Appels à la prudence
Face à cette situation, les autorités sanitaires et météorologiques appellent la population à la plus grande prudence. Éviter les sorties aux heures les plus chaudes, entre 12h et 18h, rester hydraté et surveiller les personnes vulnérables figurent parmi les consignes répétées par la DGM et relayées par les médias locaux.
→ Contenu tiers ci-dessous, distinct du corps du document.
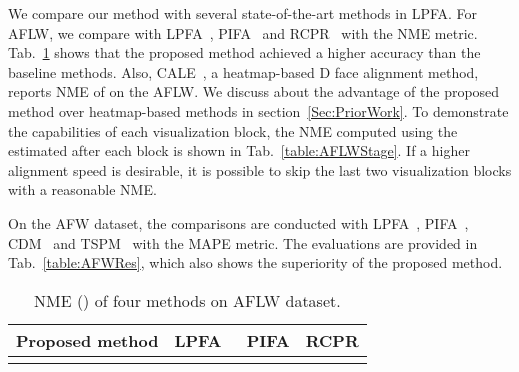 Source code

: We compare our method with several state-of-the-art methods in LPFA. 
For AFLW, we compare with LPFA~\cite{jourabloo2016large}, PIFA~\cite{jourabloo2015pose} and RCPR~\cite{burgos2013robust} with the NME metric. 
Tab.~\ref{table:AFLWRes} shows that the proposed method achieved a higher accuracy than the baseline methods. Also, CALE~\cite{bulat2016convolutional}, a heatmap-based D face alignment method, reports NME of  on the AFLW. We discuss about the advantage of the proposed method over heatmap-based methods in section~\ref{Sec:PriorWork}.
To demonstrate the capabilities of each visualization block, the NME computed using the estimated  after each block is shown in Tab.~\ref{table:AFLWStage}. 
If a higher alignment speed is desirable, it is possible to skip the last two visualization blocks with a reasonable NME.





On the AFW dataset, the comparisons are conducted with LPFA~\cite{jourabloo2016large}, PIFA~\cite{jourabloo2015pose}, CDM~\cite{yu2013pose} and TSPM~\cite{zhu2012face} with the MAPE metric. 
The evaluations are provided in Tab.~\ref{table:AFWRes}, which also shows the superiority of the proposed method.



\begin{table}[t!]\small
\caption{NME () of four methods on AFLW dataset.}
\begin{center}
\begin{tabular}{ c|c|c|c } 
 \hline
 Proposed method & LPFA~\cite{jourabloo2016large} & PIFA & RCPR \\ 
 \hline
  &  &  &  \\
 \hline  
\end{tabular}
\end{center}
\label{table:AFLWRes}\vspace{-7mm}
\end{table}





\begin{table}[t!]\small
\caption{NME () of the proposed method at each visualization block on AFLW dataset. The initial NME is 25.8.}
\vspace{-3mm}
\begin{center}
\end{center}
\label{table:AFLWStage}\vspace{-6mm}
\end{table}









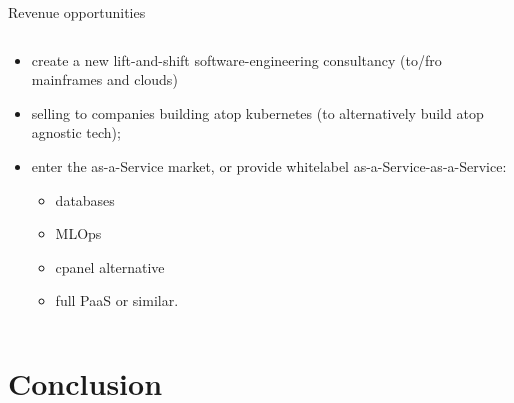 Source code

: \documentclass[aspectratio=169]{beamer}
\begin{document}
\begin{frame}{Revenue opportunities}
    \begin{columns}
        \begin{column}{0.617\textwidth}
    
\begin{itemize}[<+->]
    \item create a new lift-and-shift software-engineering consultancy (to/fro mainframes and clouds)
    \item selling to companies building atop kubernetes (to alternatively build atop agnostic tech);
    \item enter the as-a-Service market, or provide whitelabel as-a-Service-as-a-Service:
    \begin{itemize}[<+->]
        \item databases
        \item MLOps
        \item cpanel alternative
        \item full PaaS\textellipsis{} or similar.
    \end{itemize}
\end{itemize}
\end{column}
\end{columns}
\end{frame}

\section{Conclusion}
\end{document}
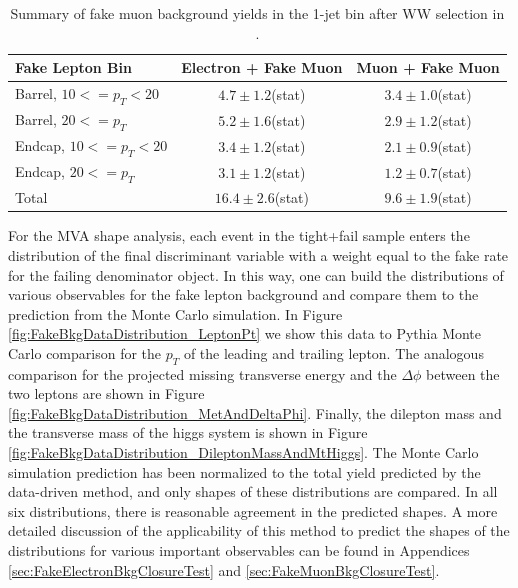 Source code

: \begin{table}[!htbp]
\begin{center}
\begin{tabular}{|l|c|c|}
\hline
Fake Lepton Bin               & Electron + Fake Muon & Muon + Fake Muon  \\
\hline
Barrel, $10 <= p_{T} < 20$    &  $4.7 \pm  1.2$(stat)	  &   $3.4 \pm  1.0$(stat) \\
Barrel, $20 <= p_{T} $        &  $5.2 \pm  1.6$(stat)	  &   $2.9 \pm  1.2$(stat) \\
Endcap, $10 <= p_{T} < 20$    &  $3.4 \pm  1.2$(stat)	  &   $2.1 \pm  0.9$(stat) \\
Endcap, $20 <= p_{T} $        &  $3.1 \pm  1.2$(stat)	  &   $1.2 \pm  0.7$(stat) \\
\hline
Total                         &  $16.4 \pm  2.6$(stat)     &   $9.6 \pm  1.9$(stat) \\
\hline
\end{tabular}
\caption{Summary of fake muon background yields in the 1-jet bin after WW selection in \intlumi.}
\label{tab:FakeMuonBkgPrediction_WWSelection_1JetBin}
\end{center}
\end{table}

For the MVA shape analysis, each event in the tight+fail sample enters the 
distribution of the final discriminant variable with a weight equal to the 
fake rate for the failing denominator object. In this way, one can build
the distributions of various observables for the fake lepton background
and compare them to the prediction from the Monte Carlo simulation. 
In Figure \ref{fig:FakeBkgDataDistribution_LeptonPt} we show this data to Pythia Monte Carlo 
comparison for the $p_{T}$ of the leading and trailing lepton. The analogous comparison
for the projected missing transverse energy and the $\Delta\phi$ between the two 
leptons are shown in Figure \ref{fig:FakeBkgDataDistribution_MetAndDeltaPhi}. Finally,
the dilepton mass and the transverse mass of the higgs system is shown in 
Figure \ref{fig:FakeBkgDataDistribution_DileptonMassAndMtHiggs}. The Monte Carlo simulation
prediction has been normalized to the total yield predicted by the data-driven method,
and only shapes of these distributions are compared. In all six distributions, there is
reasonable agreement in the predicted shapes. A more detailed 
discussion of the applicability of this method to predict the shapes of 
the distributions for various important observables can be found in
Appendices \ref{sec:FakeElectronBkgClosureTest} and 
\ref{sec:FakeMuonBkgClosureTest}.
Les travailleurs en extérieur, notamment dans l’agriculture et le bâtiment, sont particulièrement exposés. Les autorités locales des provinces concernées ont été alertées pour mettre en place des mesures de protection, bien que les modalités concrètes n’aient pas été détaillées à ce stade.
Prochaines étapes
La vague de chaleur devrait se poursuivre au moins jusqu’à dimanche 19 juillet, selon les dernières prévisions de la DGM. Les services météorologiques continuent de surveiller l’évolution de la situation et pourraient prolonger l’alerte orange si les conditions persistent au-delà du week-end. Une vigilance particulière est recommandée dans les régions intérieures et les provinces du Sud-Est, où les températures resteront proches des seuils critiques.